Time frame: 12 months
Population: Study was terminated early. Biopsies were not obtained at 12 months and, as such, there were no corresponding results to analyze and report.
Secondary
EGD Abnormalities
An EGD will be obtained for all patients at baseline. Biopsies of any suspicious lesions and any evidence of esophagitis will be obtained and scored in accordance with Los Angeles classification as either Grade A, Grade B, Grade C, or Grade D lesions with each grade denoting progressively more severe pathophysiology.
Time frame: Baseline
Population: Biopsies were not obtained at baseline and, as such, there were no corresponding results to analyze and report.
Secondary
EGD Abnormalities
In those patients identified to have abnormal esophageal pathology at baseline, biopsies of any suspicious lesions and any evidence of esophagitis will be obtained and scored in accordance with Los Angeles classification as either Grade A, Grade B, Grade C, or Grade D lesions with each grade denoting progressively more severe pathology.

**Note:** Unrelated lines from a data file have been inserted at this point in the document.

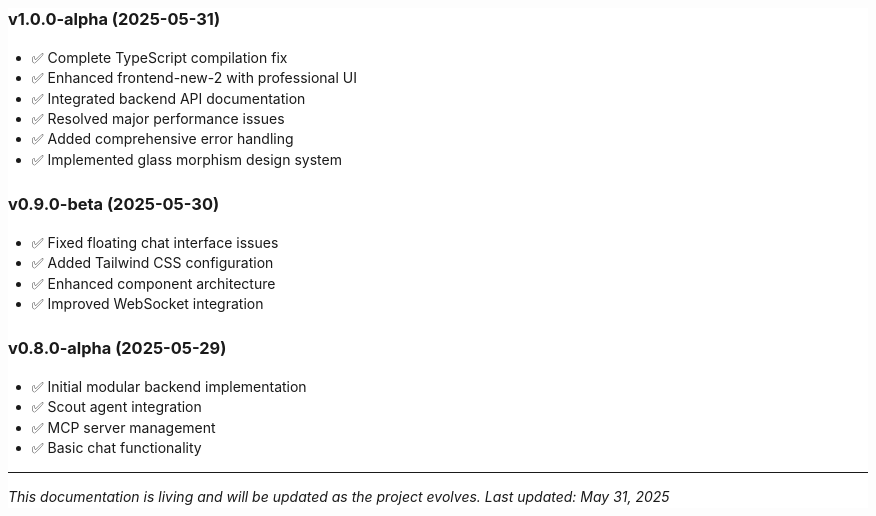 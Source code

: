 ### v1.0.0-alpha (2025-05-31)
- ✅ Complete TypeScript compilation fix
- ✅ Enhanced frontend-new-2 with professional UI
- ✅ Integrated backend API documentation
- ✅ Resolved major performance issues
- ✅ Added comprehensive error handling
- ✅ Implemented glass morphism design system

### v0.9.0-beta (2025-05-30)
- ✅ Fixed floating chat interface issues
- ✅ Added Tailwind CSS configuration
- ✅ Enhanced component architecture
- ✅ Improved WebSocket integration

### v0.8.0-alpha (2025-05-29)
- ✅ Initial modular backend implementation
- ✅ Scout agent integration
- ✅ MCP server management
- ✅ Basic chat functionality

---

*This documentation is living and will be updated as the project evolves. Last updated: May 31, 2025*

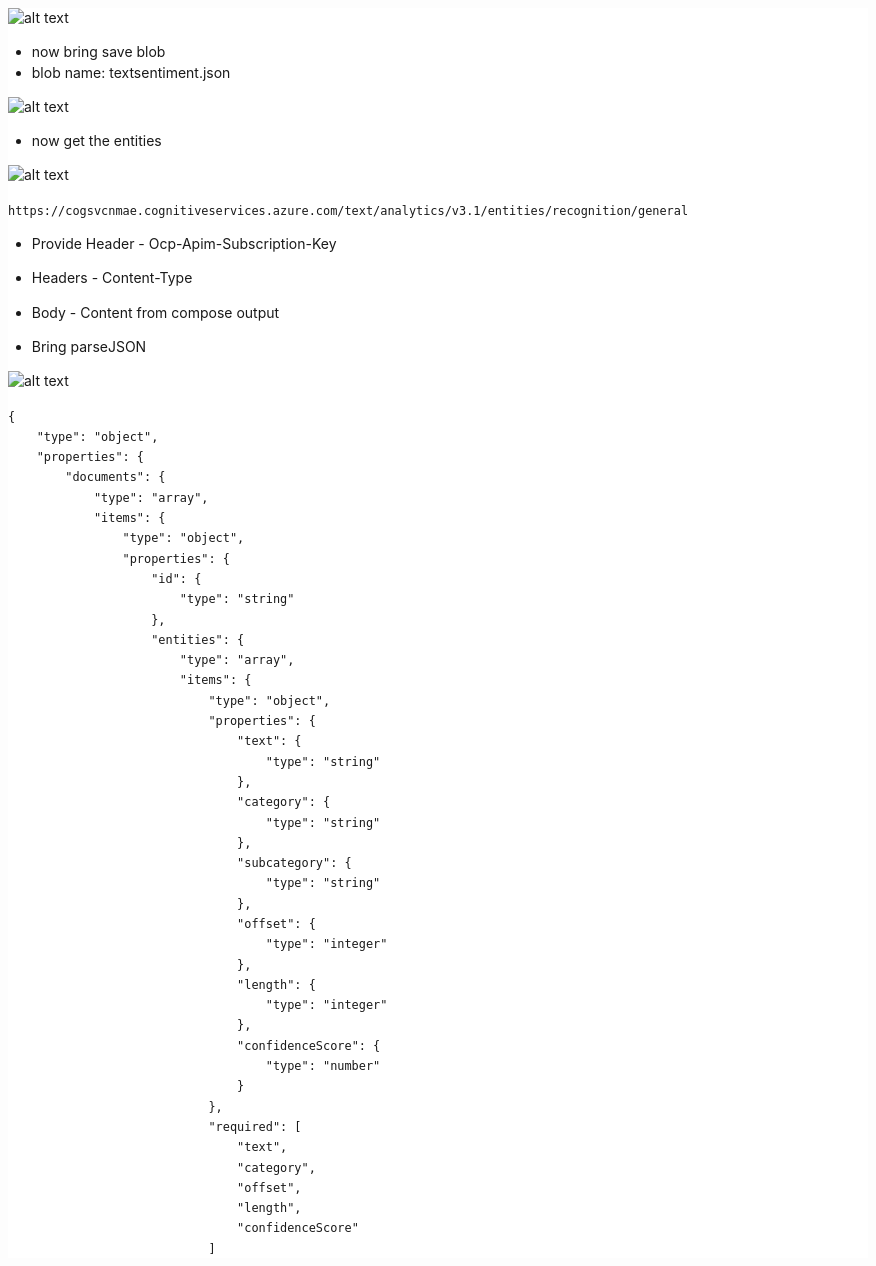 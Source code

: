 ![alt text](https://github.com/balakreshnan/Samples2021/blob/main/AzureAI/images/stotext20.jpg "Service Health")

- now bring save blob
- blob name: textsentiment.json

![alt text](https://github.com/balakreshnan/Samples2021/blob/main/AzureAI/images/stotext21.jpg "Service Health")

- now get the entities

![alt text](https://github.com/balakreshnan/Samples2021/blob/main/AzureAI/images/stotext22.jpg "Service Health")

```
https://cogsvcnmae.cognitiveservices.azure.com/text/analytics/v3.1/entities/recognition/general
```

- Provide Header - Ocp-Apim-Subscription-Key
- Headers - Content-Type
- Body - Content from compose output

- Bring parseJSON

![alt text](https://github.com/balakreshnan/Samples2021/blob/main/AzureAI/images/stotext27.jpg "Service Health")

```
{
    "type": "object",
    "properties": {
        "documents": {
            "type": "array",
            "items": {
                "type": "object",
                "properties": {
                    "id": {
                        "type": "string"
                    },
                    "entities": {
                        "type": "array",
                        "items": {
                            "type": "object",
                            "properties": {
                                "text": {
                                    "type": "string"
                                },
                                "category": {
                                    "type": "string"
                                },
                                "subcategory": {
                                    "type": "string"
                                },
                                "offset": {
                                    "type": "integer"
                                },
                                "length": {
                                    "type": "integer"
                                },
                                "confidenceScore": {
                                    "type": "number"
                                }
                            },
                            "required": [
                                "text",
                                "category",
                                "offset",
                                "length",
                                "confidenceScore"
                            ]
``` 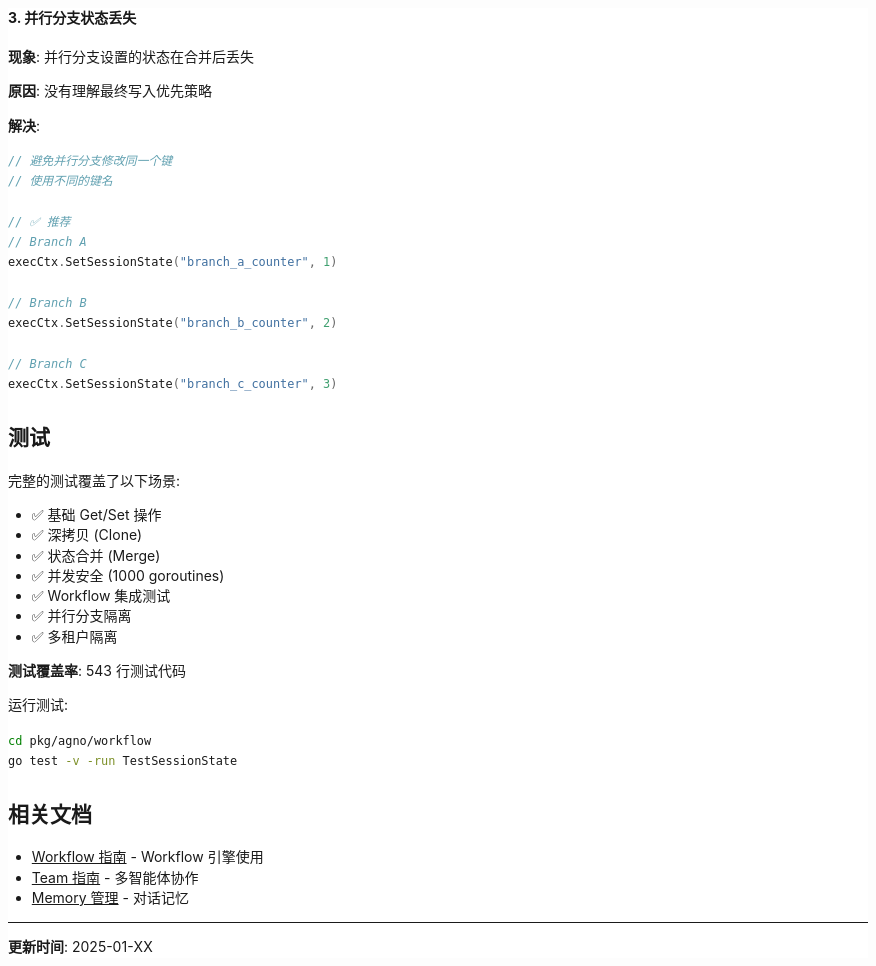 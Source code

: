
 ```go
```

#### 3. 并行分支状态丢失

**现象**: 并行分支设置的状态在合并后丢失

**原因**: 没有理解最终写入优先策略

**解决**:
```go
// 避免并行分支修改同一个键
// 使用不同的键名

// ✅ 推荐
// Branch A
execCtx.SetSessionState("branch_a_counter", 1)

// Branch B
execCtx.SetSessionState("branch_b_counter", 2)

// Branch C
execCtx.SetSessionState("branch_c_counter", 3)
```

## 测试

完整的测试覆盖了以下场景:

- ✅ 基础 Get/Set 操作
- ✅ 深拷贝 (Clone)
- ✅ 状态合并 (Merge)
- ✅ 并发安全 (1000 goroutines)
- ✅ Workflow 集成测试
- ✅ 并行分支隔离
- ✅ 多租户隔离

**测试覆盖率**: 543 行测试代码

运行测试:
```bash
cd pkg/agno/workflow
go test -v -run TestSessionState
```

## 相关文档

- [Workflow 指南](/zh/guide/workflow) - Workflow 引擎使用
- [Team 指南](/zh/guide/team) - 多智能体协作
- [Memory 管理](/zh/guide/memory) - 对话记忆

---

**更新时间**: 2025-01-XX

The number of patients demonstrating objective histologic improvement or resolution of esophagitis will be determined.
Time frame: 6 months
Population: Study was terminated early. Biopsies were not obtained at 6 months and, as such, there were no corresponding results to analyze and report.
Secondary
Esophageal pH Levels
If esophageal pH levels at baseline are determined to have been abnormal, the number of patients with symptomatic GERD demonstrating an improvement in esophageal pH exposure following sleeve gastrectomy will be assessed. Bravo capsule monitoring will be used for evaluation.
Time frame: 12 months
Population: Study was terminated early. Esophageal samples were not collected and therefore there was no esophageal pH results to report.
Secondary
Esophageal pH Levels
If esophageal pH levels at baseline are determined to have been abnormal, the number of patients with symptomatic GERD demonstrating an improvement in esophageal pH exposure following sleeve gastrectomy will be assessed. Bravo capsule monitoring will be used for evaluation.
Time frame: 6 months
Population: Study was terminated early. Esophageal samples were not collected and therefore there was no esophageal pH results to report.
Secondary
Esophageal pH Levels
All patients will have pH monitoring conducted at baseline pre-procedurally. The number of patients with abnormal pH levels will be tabulated. Bravo capsule monitoring will be used for evaluation.
Time frame: Baseline
Population: Esophageal samples were not collected and therefore there was no esophageal pH results to report.
Secondary
Gastric Emptying Study
A Gastric emptying study will be conducted for all patients at 1, 2, 3, and 4 hours. Patients with severe gastroparesis (\>50% retention at 4 hours) will be excluded from study
Time frame: Baseline (up to 4 hours)
Population: Study was terminated early and the gastric emptying study was not collected. As such, there were no related gastric emptying data to aggregate and report.
Secondary
Use of Anti-reflux Medication
The number of patients using anti-reflux medications will be tabulated.
Time frame: Baseline
Population: Study was terminated early and data related to the use of anti-reflux medications was not collected. As such, there were no related anti-reflux medication data to aggregate and report.